This underlying molecular composition was consistent with the evolutionary tree and can be appreciated at different scales. At a high level, a cross-species correlation analysis showed lower correlation coefficients between mean expression of Mu and Hu protein levels than NHP and Hu protein levels, highlighting the close presynaptic molecular proximity between NHP and Hu compared to Hu and Mu (Figs. 2E, S3E). The resulting partitioning is also noticed at the single presynaptic event level with the t-SNE plot, depicting a species-dependent structure of the presynaptic molecular events with a large overlay between Hu and NHP samples (Fig. 2D).

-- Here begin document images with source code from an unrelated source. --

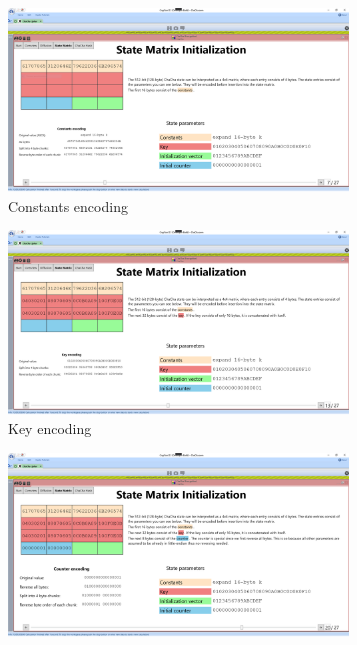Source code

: \begin{figure}
\caption[State Matrix Initialization page]{Encoding of the state parameters on the State Matrix Initialization page}
\label{fig:statematrix.encoding}
\begin{subfigure}{0.5\textwidth}
  \centering
  \includegraphics[width=0.99\textwidth]{figures/ct2/state-matrix/1-state-matrix-constants.png}
  \caption{Constants encoding}
  \label{fig:statematrix.encoding.constants}
\end{subfigure}%
\begin{subfigure}{0.5\textwidth}
  \centering
  \includegraphics[width=0.99\textwidth]{figures/ct2/state-matrix/2-state-matrix-key.png}
  \caption{Key encoding}
  \label{fig:statematrix.encoding.key}
\end{subfigure}
\begin{subfigure}{0.5\textwidth}
  \centering
  \includegraphics[width=0.99\textwidth]{figures/ct2/state-matrix/3-state-matrix-counter.png}

\end{subfigure}
\end{figure}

The divergent nature of Hu and Mu presynaptic events in the cerebral cortex was also observed in hippocampus. Using the same pipeline, a new model was trained on presynaptic events from Hu and Mu hippocampi, generating a hippocampal low dimensional space with a few overlaps between events from the two species, corroborating our findings from the cerebral cortex (Fig. S4). Notably, three out of fourteen clusters contained events from both Hu and Mu, including two clusters of low-expressed markers and one cluster with a significantly greater number of Mu events found in the hippocampus (Fig. S4A–D). While these three Hu-Mu clusters showed high correlation, significantly higher expression of GAD65, Synaptobrevin and lower expression of DJ1 and ApoE in Mu compared with Hu distinguished the two species (Adjusted Wilcoxon’s P-value < 0.05) (Fig. S4E, F). Furthermore, hippocampal Hu-specific clusters showed similar profiles as primate-specific presynapses in the cerebral cortex: one “high expressed” human-specific cluster was generated aligning with our observation in the cerebral cortex and previous study17, and one Mu-specific cluster with co-expression of VGLUT and GAD65 (Fig. S4G).

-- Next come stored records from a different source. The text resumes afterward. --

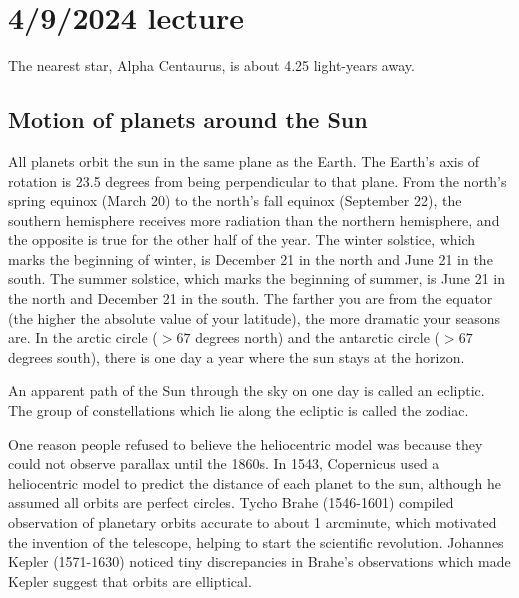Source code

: \documentclass[class=article, crop=false]{standalone}
\begin{document}
\section{4/9/2024 lecture}
The nearest star, Alpha Centaurus, is about 4.25 light-years away.
\subsection{Motion of planets around the Sun}
All planets orbit the sun in the same plane as the Earth. The Earth's axis of rotation is 23.5 degrees from being perpendicular to that plane. From the north's spring equinox (March 20) to the north's fall equinox (September 22), the southern hemisphere receives more radiation than the northern hemisphere, and the opposite is true for the other half of the year. The winter solstice, which marks the beginning of winter, is December 21 in the north and June 21 in the south. The summer solstice, which marks the beginning of summer, is June 21 in the north and December 21 in the south. The farther you are from the equator (the higher the absolute value of your latitude), the more dramatic your seasons are. In the arctic circle ($>67$ degrees north) and the antarctic circle ($>67$ degrees south), there is one day a year where the sun stays at the horizon.
\par
An apparent path of the Sun through the sky on one day is called an ecliptic. The group of constellations which lie along the ecliptic is called the zodiac.\par
One reason people refused to believe the heliocentric model was because they could not observe parallax until the 1860s. In 1543, Copernicus used a heliocentric model to predict the distance of each planet to the sun, although he assumed all orbits are perfect circles. Tycho Brahe (1546-1601) compiled observation of planetary orbits accurate to about 1 arcminute, which motivated the invention of the telescope, helping to start the scientific revolution. Johannes Kepler (1571-1630) noticed tiny discrepancies in Brahe's observations which made Kepler suggest that orbits are elliptical.
\end{document}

More broadly, inter-individual correlations were more consistent within primates or Mu than across these species (Fig. 3A). For meta-analysis across brain regions, a correlation network associating mean expression per cluster per brain region was built, visualizing a comprehensive higher correlation within Mu-specific clusters regardless of brain region, (as suggested by the proximity of this community on the graph), than across clusters including primate samples (Fig. 3B). Together this comparative analysis describes an overall quantitatively divergent nature of presynaptic molecular composition between primates and Mu.

Figure 3
figure 3

Divergence in presynaptic molecular signatures between primate and Mu in the cerebral cortex. (A) Inter-individual variations: density plot showing inter-species Pearson correlation coefficient distribution of markers in the cerebral cortex. (B) Meta-analysis across brain regions visualized through a Pearson correlation graph. Each node represents the mean expression in one brain region-dependent cluster. Edges correspond to the Pearson correlation coefficient between these nodes. Only significant edges (P-value < 0.05 using non-correlation testing corrected using Bonferroni's method), above the global mean edge value, are drawn. Nodes are colored by species-specificity of each cluster and positioned based on the Fruchterman-Reingold algorithm. (C) Significant pseudo-bulk presynaptic differential protein mean expression analysis between primates and Mu in cerebral cortex in SynTOF and RNA-seq data. Only significantly different proteins between Mu and primates, with fold-change greater than 0.5, and that show no significant differences between the two primates, are colored. P-values are derived using Wilcoxon's test after Benjamini–Hochberg correction. (D) Significant pseudo-bulk presynaptic differential protein mean expression analysis between primates and Mu in cerebral cortex in RNA-seq data from33. Similar to (C), only significantly different genes between Mu and primates that showed no differences in primates are colored. (AS, alpha-synuclein).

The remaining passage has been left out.